[EXERCISE DATA — start]

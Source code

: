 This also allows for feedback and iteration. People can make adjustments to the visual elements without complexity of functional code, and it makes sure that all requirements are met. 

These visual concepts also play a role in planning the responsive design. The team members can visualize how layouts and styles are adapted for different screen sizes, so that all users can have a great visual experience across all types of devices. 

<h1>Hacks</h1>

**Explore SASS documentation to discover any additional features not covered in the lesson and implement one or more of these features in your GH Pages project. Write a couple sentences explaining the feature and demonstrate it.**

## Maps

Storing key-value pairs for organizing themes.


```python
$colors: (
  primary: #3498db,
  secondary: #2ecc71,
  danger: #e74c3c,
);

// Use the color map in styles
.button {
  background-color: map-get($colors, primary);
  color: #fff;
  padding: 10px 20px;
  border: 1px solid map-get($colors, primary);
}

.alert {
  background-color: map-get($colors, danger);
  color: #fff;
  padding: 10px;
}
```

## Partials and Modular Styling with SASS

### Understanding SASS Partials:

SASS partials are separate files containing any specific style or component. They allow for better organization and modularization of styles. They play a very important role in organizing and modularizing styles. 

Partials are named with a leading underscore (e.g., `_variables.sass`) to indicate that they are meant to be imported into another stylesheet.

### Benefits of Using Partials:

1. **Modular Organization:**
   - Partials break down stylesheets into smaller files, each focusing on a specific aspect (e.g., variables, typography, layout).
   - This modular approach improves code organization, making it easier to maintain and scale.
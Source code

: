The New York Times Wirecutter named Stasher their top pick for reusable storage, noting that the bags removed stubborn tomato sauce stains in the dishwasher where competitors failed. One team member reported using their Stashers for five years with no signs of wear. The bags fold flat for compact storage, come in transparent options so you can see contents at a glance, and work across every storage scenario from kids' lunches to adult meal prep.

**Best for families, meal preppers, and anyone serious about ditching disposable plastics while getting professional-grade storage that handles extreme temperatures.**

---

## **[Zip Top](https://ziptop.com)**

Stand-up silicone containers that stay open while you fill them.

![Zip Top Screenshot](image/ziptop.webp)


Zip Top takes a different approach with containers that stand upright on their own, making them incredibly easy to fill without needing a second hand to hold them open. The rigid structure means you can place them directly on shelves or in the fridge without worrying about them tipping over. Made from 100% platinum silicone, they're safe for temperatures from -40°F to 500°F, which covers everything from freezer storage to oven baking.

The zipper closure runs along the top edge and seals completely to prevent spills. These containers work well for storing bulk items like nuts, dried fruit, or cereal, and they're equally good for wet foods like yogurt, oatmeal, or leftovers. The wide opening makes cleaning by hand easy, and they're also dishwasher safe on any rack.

[EXERCISE DATA — finish]
[EXERCISE DATA — start]

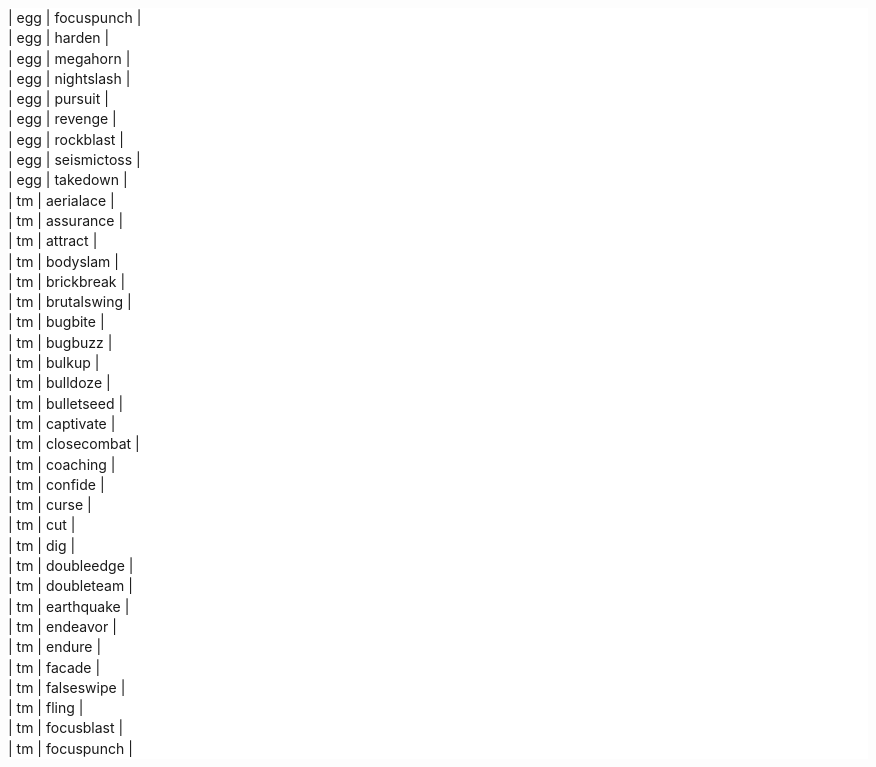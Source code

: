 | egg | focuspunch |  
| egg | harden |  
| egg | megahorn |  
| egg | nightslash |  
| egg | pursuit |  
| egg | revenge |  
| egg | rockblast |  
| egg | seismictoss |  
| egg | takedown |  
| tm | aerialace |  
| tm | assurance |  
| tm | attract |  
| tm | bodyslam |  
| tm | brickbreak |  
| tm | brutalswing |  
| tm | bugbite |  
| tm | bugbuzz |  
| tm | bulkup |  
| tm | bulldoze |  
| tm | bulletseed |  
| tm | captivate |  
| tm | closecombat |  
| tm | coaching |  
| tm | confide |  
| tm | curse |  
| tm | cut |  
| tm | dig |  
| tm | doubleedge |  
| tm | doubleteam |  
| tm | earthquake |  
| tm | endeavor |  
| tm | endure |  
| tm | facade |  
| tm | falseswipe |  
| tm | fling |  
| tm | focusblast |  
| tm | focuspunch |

[EXERCISE DATA — finish]
[EXERCISE DATA — start]

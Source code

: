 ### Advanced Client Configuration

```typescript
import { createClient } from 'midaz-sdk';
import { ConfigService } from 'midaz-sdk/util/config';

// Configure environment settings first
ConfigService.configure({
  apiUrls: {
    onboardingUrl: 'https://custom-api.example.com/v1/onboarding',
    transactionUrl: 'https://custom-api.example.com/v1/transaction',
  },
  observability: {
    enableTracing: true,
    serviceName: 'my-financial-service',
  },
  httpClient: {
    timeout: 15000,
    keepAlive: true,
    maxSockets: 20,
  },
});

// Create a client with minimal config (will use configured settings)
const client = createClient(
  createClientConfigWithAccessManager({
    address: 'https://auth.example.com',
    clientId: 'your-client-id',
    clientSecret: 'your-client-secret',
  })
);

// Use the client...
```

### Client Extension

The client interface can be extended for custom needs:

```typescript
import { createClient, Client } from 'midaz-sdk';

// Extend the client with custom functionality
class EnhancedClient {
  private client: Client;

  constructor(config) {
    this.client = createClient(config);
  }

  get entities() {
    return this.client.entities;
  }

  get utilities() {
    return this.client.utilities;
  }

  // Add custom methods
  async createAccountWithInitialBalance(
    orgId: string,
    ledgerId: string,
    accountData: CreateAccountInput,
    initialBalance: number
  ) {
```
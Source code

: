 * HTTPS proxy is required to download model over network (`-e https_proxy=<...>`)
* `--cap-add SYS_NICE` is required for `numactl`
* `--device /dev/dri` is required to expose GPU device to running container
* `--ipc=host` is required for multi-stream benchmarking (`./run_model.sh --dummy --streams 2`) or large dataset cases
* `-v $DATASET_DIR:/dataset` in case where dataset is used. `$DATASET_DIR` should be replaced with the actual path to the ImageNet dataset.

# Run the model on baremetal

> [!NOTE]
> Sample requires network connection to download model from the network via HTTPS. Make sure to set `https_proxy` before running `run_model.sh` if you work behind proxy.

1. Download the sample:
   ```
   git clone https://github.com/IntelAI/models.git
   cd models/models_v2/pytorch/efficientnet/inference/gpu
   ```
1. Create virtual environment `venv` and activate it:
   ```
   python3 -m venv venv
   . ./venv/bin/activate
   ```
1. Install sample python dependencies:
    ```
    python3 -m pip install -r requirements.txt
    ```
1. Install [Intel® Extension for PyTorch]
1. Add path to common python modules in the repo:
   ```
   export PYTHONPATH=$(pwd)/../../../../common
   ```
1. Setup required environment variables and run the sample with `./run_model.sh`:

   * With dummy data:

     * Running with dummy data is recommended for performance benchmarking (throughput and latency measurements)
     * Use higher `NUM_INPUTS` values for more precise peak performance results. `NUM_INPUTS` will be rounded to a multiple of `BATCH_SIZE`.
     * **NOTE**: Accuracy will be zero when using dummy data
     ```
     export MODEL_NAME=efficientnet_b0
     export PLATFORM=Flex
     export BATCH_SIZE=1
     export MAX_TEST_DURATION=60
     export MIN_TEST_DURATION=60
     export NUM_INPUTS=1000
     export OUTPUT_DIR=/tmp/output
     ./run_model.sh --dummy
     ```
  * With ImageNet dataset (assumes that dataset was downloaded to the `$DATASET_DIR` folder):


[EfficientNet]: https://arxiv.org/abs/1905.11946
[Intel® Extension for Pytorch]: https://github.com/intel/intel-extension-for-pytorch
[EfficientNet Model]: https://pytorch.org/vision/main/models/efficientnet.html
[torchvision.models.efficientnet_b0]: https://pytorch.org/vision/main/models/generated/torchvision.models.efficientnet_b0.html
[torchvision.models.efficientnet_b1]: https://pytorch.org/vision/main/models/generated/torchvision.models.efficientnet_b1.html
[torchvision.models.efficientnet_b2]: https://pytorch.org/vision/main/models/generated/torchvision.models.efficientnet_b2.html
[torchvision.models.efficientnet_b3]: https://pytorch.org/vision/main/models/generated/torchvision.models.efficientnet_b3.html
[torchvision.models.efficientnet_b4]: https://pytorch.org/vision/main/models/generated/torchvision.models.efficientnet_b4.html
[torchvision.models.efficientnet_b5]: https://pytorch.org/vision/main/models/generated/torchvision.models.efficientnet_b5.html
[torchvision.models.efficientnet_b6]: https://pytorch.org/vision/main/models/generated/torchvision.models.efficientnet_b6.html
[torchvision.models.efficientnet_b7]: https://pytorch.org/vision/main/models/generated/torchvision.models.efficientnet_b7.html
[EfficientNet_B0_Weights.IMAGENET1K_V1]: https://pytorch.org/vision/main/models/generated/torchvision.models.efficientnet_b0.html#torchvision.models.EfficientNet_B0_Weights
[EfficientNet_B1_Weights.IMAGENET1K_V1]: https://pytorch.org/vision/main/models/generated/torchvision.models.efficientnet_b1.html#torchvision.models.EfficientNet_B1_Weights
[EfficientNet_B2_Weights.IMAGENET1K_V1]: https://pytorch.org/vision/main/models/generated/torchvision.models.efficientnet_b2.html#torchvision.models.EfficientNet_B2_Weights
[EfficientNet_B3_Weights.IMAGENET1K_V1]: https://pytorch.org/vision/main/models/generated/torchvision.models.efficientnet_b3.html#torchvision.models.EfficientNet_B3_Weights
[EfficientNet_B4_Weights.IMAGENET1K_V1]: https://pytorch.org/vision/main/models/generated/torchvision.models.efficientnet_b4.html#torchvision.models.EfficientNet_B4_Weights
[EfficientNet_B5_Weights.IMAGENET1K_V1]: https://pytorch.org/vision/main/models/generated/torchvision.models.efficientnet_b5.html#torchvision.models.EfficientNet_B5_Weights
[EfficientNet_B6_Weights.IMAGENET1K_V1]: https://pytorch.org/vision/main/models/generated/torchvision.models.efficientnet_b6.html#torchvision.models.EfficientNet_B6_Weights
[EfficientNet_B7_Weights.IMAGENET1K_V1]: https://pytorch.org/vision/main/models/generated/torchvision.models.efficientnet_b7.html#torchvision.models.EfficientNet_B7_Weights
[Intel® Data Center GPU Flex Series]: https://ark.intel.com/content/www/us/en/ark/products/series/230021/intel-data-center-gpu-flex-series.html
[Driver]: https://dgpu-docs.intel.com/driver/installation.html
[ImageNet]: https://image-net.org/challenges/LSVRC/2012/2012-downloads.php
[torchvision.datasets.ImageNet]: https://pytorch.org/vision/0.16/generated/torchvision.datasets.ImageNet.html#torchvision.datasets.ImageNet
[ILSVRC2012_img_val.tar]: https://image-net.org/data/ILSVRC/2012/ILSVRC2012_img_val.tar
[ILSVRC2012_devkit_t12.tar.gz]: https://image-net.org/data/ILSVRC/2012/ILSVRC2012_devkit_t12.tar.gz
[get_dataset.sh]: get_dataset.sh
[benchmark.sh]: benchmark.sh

[EXERCISE DATA — finish]

◆ **WHAT THE TASK REQUIRES**: The word "from" appears in how many lines of the records? Give the number only.

◆ **TASK SOLUTION**: 6